Just on the heels of Star Wars day – “May the 4th be with you…” (say it out loud if you don’t get it), is another, more widely celebrated and known holiday: Cinco de Mayo (the 5th of May for all you non-Spanish speakers).
This is also an interesting holiday, in that it’s largely been co-opted by Americans and used as an excuse to get drunk (Coronas or tequila anyone!?). In some ways it’s kind of like St. Patrick’s day….regardless of the actual heritage or the actual meaning behind it, it has come to serve a (greater?) purpose – an excuse for a good party. Whenever I think about people celebrating and partying for Cinco de Mayo (especially after having been to college – where Cinco de Mayo is a sacred day), I always think back to my high school Spanish class where we learned that Cinco de Mayo isn’t actually that big of a deal in a lot of Mexico.

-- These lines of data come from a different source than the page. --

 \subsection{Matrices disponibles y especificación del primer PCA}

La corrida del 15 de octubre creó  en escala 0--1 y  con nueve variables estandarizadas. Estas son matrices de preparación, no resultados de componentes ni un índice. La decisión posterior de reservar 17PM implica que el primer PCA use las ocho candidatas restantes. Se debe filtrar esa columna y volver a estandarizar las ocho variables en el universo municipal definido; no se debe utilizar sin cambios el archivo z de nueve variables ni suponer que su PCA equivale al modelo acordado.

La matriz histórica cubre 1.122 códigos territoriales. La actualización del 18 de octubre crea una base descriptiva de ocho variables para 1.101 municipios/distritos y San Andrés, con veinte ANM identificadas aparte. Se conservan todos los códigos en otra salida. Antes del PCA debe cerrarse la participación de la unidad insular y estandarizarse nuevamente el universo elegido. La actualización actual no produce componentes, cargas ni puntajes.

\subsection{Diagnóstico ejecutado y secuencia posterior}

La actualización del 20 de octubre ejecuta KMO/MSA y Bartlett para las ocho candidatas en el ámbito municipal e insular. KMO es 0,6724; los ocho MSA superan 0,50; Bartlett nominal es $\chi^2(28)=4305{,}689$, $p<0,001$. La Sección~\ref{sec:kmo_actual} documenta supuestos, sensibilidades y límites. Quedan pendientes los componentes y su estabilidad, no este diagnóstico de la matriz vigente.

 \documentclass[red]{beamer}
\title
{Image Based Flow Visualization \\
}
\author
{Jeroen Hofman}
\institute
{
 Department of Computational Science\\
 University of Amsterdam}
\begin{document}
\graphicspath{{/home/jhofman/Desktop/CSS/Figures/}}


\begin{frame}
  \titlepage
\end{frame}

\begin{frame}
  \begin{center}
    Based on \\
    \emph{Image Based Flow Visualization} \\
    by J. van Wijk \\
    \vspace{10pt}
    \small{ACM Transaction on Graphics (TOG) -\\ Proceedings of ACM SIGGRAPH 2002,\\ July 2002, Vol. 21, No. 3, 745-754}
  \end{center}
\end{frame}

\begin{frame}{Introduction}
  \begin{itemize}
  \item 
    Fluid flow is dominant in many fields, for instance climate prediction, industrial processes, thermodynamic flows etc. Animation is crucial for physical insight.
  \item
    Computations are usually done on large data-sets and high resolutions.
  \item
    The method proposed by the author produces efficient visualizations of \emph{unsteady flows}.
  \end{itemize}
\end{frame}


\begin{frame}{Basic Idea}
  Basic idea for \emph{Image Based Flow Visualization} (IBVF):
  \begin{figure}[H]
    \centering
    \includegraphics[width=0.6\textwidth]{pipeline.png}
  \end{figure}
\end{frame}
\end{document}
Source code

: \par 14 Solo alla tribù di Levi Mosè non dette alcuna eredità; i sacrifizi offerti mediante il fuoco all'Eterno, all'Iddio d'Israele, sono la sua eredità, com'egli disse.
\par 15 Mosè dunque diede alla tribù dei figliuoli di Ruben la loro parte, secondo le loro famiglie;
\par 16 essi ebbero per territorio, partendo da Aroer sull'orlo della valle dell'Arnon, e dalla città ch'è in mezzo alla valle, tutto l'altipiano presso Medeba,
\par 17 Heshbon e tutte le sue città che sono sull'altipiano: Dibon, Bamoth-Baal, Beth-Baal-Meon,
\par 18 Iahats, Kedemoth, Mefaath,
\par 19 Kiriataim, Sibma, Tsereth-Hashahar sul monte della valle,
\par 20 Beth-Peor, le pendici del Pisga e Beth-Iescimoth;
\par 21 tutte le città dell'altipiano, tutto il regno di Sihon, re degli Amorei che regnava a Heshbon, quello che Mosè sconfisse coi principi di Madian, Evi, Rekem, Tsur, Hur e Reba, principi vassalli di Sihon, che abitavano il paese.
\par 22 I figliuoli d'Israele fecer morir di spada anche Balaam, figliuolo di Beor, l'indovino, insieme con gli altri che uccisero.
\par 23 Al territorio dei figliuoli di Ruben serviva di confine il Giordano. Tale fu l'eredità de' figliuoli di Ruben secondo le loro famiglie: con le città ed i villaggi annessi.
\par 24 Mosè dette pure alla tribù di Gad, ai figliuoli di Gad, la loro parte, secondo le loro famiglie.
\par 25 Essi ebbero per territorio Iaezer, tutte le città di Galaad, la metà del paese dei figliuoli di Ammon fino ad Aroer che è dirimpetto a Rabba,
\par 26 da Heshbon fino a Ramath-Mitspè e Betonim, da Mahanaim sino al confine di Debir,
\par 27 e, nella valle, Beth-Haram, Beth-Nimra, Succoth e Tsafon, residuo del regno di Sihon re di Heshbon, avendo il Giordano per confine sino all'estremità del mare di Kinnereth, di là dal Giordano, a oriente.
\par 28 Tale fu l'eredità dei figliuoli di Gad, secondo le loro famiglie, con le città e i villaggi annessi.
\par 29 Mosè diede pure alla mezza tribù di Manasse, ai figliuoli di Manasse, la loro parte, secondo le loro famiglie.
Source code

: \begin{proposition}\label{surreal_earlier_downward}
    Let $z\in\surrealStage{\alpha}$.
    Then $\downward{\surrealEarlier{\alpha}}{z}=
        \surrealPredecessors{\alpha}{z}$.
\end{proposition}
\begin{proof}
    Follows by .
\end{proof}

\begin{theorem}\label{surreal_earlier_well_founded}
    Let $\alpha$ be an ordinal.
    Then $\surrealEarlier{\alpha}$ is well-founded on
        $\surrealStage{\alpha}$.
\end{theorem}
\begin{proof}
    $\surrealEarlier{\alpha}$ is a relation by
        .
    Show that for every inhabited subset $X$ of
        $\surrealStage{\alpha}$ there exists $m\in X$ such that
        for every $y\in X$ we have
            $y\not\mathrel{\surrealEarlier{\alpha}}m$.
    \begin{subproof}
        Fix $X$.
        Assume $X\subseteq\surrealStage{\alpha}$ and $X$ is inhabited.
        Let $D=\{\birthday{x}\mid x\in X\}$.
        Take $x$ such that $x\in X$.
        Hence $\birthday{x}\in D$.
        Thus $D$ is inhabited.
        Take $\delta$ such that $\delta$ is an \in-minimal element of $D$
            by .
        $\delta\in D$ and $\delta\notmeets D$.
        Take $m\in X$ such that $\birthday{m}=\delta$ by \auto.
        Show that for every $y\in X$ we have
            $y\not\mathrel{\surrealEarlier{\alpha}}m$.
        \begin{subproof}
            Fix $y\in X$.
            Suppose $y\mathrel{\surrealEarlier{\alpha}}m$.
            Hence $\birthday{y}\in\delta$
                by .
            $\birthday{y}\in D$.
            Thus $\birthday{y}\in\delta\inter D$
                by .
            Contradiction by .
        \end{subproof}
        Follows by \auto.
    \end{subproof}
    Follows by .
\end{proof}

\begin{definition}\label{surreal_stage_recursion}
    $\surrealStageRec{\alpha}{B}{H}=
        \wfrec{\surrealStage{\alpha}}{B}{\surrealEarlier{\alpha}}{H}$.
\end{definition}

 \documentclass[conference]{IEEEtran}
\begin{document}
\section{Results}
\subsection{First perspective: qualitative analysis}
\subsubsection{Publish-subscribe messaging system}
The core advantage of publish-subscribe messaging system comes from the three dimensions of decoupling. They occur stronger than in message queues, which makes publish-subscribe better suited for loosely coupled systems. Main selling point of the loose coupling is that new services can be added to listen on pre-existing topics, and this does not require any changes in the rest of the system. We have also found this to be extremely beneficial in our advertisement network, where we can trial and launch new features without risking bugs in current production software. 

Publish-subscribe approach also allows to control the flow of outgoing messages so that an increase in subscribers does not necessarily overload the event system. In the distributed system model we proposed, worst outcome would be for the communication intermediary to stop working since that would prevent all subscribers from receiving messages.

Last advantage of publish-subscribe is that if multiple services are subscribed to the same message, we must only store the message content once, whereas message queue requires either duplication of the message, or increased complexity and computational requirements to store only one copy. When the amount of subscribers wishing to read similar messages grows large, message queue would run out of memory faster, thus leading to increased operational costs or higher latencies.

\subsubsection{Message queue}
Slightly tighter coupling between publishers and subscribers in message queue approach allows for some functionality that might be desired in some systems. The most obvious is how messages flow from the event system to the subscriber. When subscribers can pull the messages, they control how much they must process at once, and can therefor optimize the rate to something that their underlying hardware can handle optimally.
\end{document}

Wait a second – not that big a deal?! It’s their Independence Day! Don’t they have any national pride?!?
Well, actually it’s not.
And that’s only one of the confusions that a lot of Americans have. Cinco de Mayo is NOT Mexico’s independence day. That’s in September. Cinco de Mayo was a symbolically important victory for Mexico over France after the French had invaded Mexico – an event that had happened 50 years after Mexico had claimed its independence. (Check out a brief history here.)
But don’t let me ruin your fiesta. Continue to enjoy your Corona, margarita, or shots of tequila. Impress your friends with your knowledge of the language: “¿Dónde está mi cerveza?” And have a great time celebrating.
Just don’t get confused and think that it’s Mexico’s independence day. Gracias.